Your objective: Return every line from the records below in which the word "subsection" is found.

[Stored data entries]

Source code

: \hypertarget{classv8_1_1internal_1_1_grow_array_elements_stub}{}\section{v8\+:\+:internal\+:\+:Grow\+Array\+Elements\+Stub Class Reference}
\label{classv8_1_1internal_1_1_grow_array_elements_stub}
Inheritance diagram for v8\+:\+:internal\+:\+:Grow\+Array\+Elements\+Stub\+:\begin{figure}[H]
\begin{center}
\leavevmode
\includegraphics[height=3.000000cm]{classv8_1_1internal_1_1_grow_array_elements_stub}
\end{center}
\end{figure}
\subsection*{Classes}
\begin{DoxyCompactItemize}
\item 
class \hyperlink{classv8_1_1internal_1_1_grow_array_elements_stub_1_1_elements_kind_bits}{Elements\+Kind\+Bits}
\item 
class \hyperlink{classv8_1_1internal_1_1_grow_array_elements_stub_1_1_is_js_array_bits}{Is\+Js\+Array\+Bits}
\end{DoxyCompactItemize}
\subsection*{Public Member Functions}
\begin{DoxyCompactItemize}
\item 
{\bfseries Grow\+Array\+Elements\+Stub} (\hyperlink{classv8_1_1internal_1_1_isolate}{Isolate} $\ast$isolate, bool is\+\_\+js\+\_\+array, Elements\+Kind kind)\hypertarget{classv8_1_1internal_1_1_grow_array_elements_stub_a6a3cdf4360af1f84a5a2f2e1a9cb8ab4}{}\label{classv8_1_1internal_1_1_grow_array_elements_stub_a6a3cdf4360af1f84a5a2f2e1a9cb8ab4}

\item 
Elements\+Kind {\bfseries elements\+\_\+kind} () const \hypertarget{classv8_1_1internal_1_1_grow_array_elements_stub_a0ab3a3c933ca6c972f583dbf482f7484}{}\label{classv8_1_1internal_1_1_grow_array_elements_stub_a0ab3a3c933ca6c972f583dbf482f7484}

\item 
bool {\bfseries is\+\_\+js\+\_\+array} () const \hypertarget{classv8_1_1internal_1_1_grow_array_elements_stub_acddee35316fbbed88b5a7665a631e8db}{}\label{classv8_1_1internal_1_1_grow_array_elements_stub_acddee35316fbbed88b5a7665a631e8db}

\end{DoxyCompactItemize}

Answer to this exercise:
\subsection*{Classes}
\subsection*{Public Member Functions}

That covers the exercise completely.